Copy out the entries below exactly as they stand, but only from the line containing "3. **Feature Dataset:**" through the line containing "9. **Survey Dataset**: menyimpan".

*** Opening Entries supplied ***

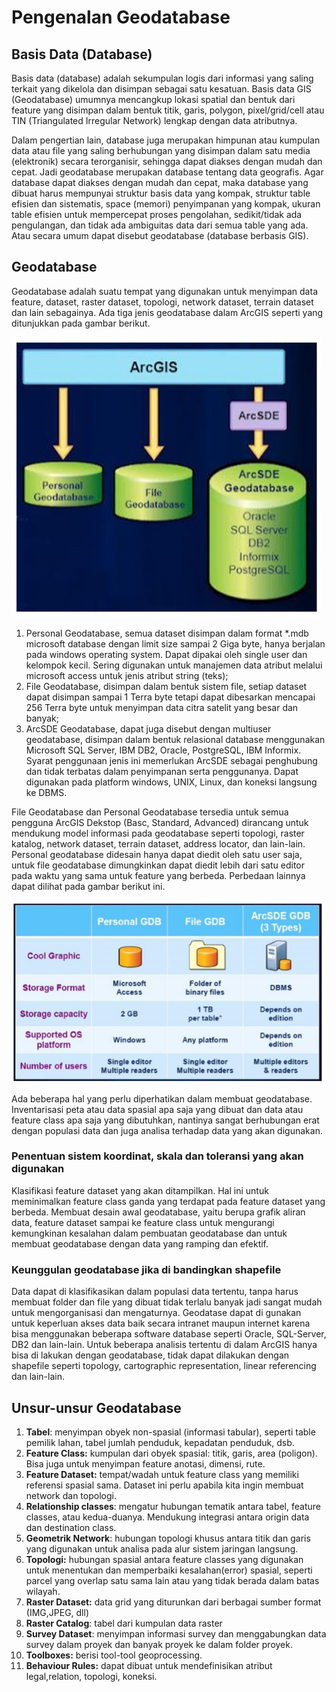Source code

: # Pengenalan Geodatabase

## Basis Data \(Database\)

Basis data \(database\) adalah sekumpulan logis dari informasi yang saling terkait yang dikelola dan disimpan sebagai satu kesatuan. Basis data GIS \(Geodatabase\) umumnya mencangkup lokasi spatial dan bentuk dari feature yang disimpan dalam bentuk titik, garis, polygon, pixel/grid/cell atau TIN \(Triangulated Irregular Network\) lengkap dengan data atributnya.

Dalam pengertian lain, database juga merupakan himpunan atau kumpulan data atau file yang saling berhubungan yang disimpan dalam satu media \(elektronik\) secara terorganisir, sehingga dapat diakses dengan mudah dan cepat. Jadi geodatabase merupakan database tentang data geografis. Agar database dapat diakses dengan mudah dan cepat, maka database yang dibuat harus mempunyai struktur basis data yang kompak, struktur table efisien dan sistematis, space \(memori\) penyimpanan yang kompak, ukuran table efisien untuk mempercepat proses pengolahan, sedikit/tidak ada pengulangan, dan tidak ada ambiguitas data dari semua table yang ada. Atau secara umum dapat disebut geodatabase \(database berbasis GIS\).

## Geodatabase

Geodatabase adalah suatu tempat yang digunakan untuk menyimpan data feature, dataset, raster dataset, topologi, network dataset, terrain dataset dan lain sebagainya. Ada tiga jenis geodatabase dalam ArcGIS seperti yang ditunjukkan pada gambar berikut.

![Jenis Geodatabase dalam ArcGIS](../.gitbook/assets/jenis-geodatabase.jpg)

1. Personal Geodatabase, semua dataset disimpan dalam format \*.mdb microsoft database dengan limit size sampai 2 Giga byte, hanya berjalan pada windows operating system. Dapat dipakai oleh single user dan kelompok kecil. Sering digunakan untuk manajemen data atribut melalui microsoft access untuk jenis atribut string \(teks\);
2. File Geodatabase, disimpan dalam bentuk sistem file, setiap dataset dapat disimpan sampai 1 Terra byte tetapi dapat dibesarkan mencapai 256 Terra byte untuk menyimpan data citra satelit yang besar dan banyak;
3. ArcSDE Geodatabase, dapat juga disebut dengan multiuser geodatabase, disimpan dalam bentuk relasional database menggunakan Microsoft SQL Server, IBM DB2, Oracle, PostgreSQL, IBM Informix. Syarat penggunaan jenis ini memerlukan ArcSDE sebagai penghubung dan tidak terbatas dalam penyimpanan serta penggunanya. Dapat digunakan pada platform windows, UNIX, Linux, dan koneksi langsung ke DBMS.

File Geodatabase dan Personal Geodatabase tersedia untuk semua pengguna ArcGIS Dekstop \(Basc, Standard, Advanced\) dirancang untuk mendukung model informasi pada geodatabase seperti topologi, raster katalog, network dataset, terrain dataset, address locator, dan lain-lain. Personal geodatabase didesain hanya dapat diedit oleh satu user saja, untuk file geodatabase dimungkinkan dapat diedit lebih dari satu editor pada waktu yang sama untuk feature yang berbeda. Perbedaan lainnya dapat dilihat pada gambar berikut ini.

![Perbedaan feature Geodatabase](../.gitbook/assets/feature-geodatabase.jpg)

Ada beberapa hal yang perlu diperhatikan dalam membuat geodatabase. Inventarisasi peta atau data spasial apa saja yang dibuat dan data atau feature class apa saja yang dibutuhkan, nantinya sangat berhubungan erat dengan populasi data dan juga analisa terhadap data yang akan digunakan.

### Penentuan sistem koordinat, skala dan toleransi yang akan digunakan

Klasifikasi feature dataset yang akan ditampilkan. Hal ini untuk meminimalkan feature class ganda yang terdapat pada feature dataset yang berbeda. Membuat desain awal geodatabase, yaitu berupa grafik aliran data, feature dataset sampai ke feature class untuk mengurangi kemungkinan kesalahan dalam pembuatan geodatabase dan untuk membuat geodatabase dengan data yang ramping dan efektif.

### Keunggulan geodatabase jika di bandingkan shapefile

Data dapat di klasifikasikan dalam populasi data tertentu, tanpa harus membuat folder dan file yang dibuat tidak terlalu banyak jadi sangat mudah untuk mengorganisasi dan mengaturnya. Geodatase dapat di gunakan untuk keperluan akses data baik secara intranet maupun internet karena bisa menggunakan beberapa software database seperti Oracle, SQL-Server, DB2 dan lain-lain. Untuk beberapa analisis tertentu di dalam ArcGIS hanya bisa di lakukan dengan geodatabase, tidak dapat dilakukan dengan shapefile seperti topology, cartographic representation, linear referencing dan lain-lain.

## Unsur-unsur Geodatabase

1. **Tabel**: menyimpan obyek non-spasial \(informasi tabular\), seperti table pemilik lahan, tabel jumlah penduduk, kepadatan penduduk, dsb. 
2. **Feature Class:** kumpulan dari obyek spasial: titik, garis, area \(poligon\). Bisa juga untuk menyimpan feature anotasi, dimensi, rute. 
3. **Feature Dataset:** tempat/wadah untuk feature class yang memiliki referensi spasial sama. Dataset ini perlu apabila kita ingin membuat network dan topologi. 
4. **Relationship classes**: mengatur hubungan tematik antara tabel, feature classes, atau kedua-duanya. Mendukung integrasi antara origin data dan destination class. 
5. **Geometrik Network**: hubungan topologi khusus antara titik dan garis yang digunakan untuk analisa pada alur sistem jaringan langsung. 
6. **Topologi:** hubungan spasial antara feature classes yang digunakan untuk menentukan dan memperbaiki kesalahan\(error\) spasial, seperti parcel yang overlap satu sama lain atau yang tidak berada dalam batas wilayah.
7. **Raster Dataset:** data grid yang diturunkan dari berbagai sumber format \(IMG,JPEG, dll\)
8. **Raster Catalog**: tabel dari kumpulan data raster
9. **Survey Dataset**: menyimpan informasi survey dan menggabungkan data survey dalam proyek dan banyak proyek ke dalam folder proyek.
10. **Toolboxes:** berisi tool-tool geoprocessing.
11. **Behaviour Rules:** dapat dibuat untuk mendefinisikan atribut legal,relation, topologi, koneksi.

*** Closing Entries supplied ***

**Solution to the exercise**
3. **Feature Dataset:** tempat/wadah untuk feature class yang memiliki referensi spasial sama. Dataset ini perlu apabila kita ingin membuat network dan topologi. 
4. **Relationship classes**: mengatur hubungan tematik antara tabel, feature classes, atau kedua-duanya. Mendukung integrasi antara origin data dan destination class. 
5. **Geometrik Network**: hubungan topologi khusus antara titik dan garis yang digunakan untuk analisa pada alur sistem jaringan langsung. 
6. **Topologi:** hubungan spasial antara feature classes yang digunakan untuk menentukan dan memperbaiki kesalahan\(error\) spasial, seperti parcel yang overlap satu sama lain atau yang tidak berada dalam batas wilayah.
7. **Raster Dataset:** data grid yang diturunkan dari berbagai sumber format \(IMG,JPEG, dll\)
8. **Raster Catalog**: tabel dari kumpulan data raster
9. **Survey Dataset**: menyimpan informasi survey dan menggabungkan data survey dalam proyek dan banyak proyek ke dalam folder proyek.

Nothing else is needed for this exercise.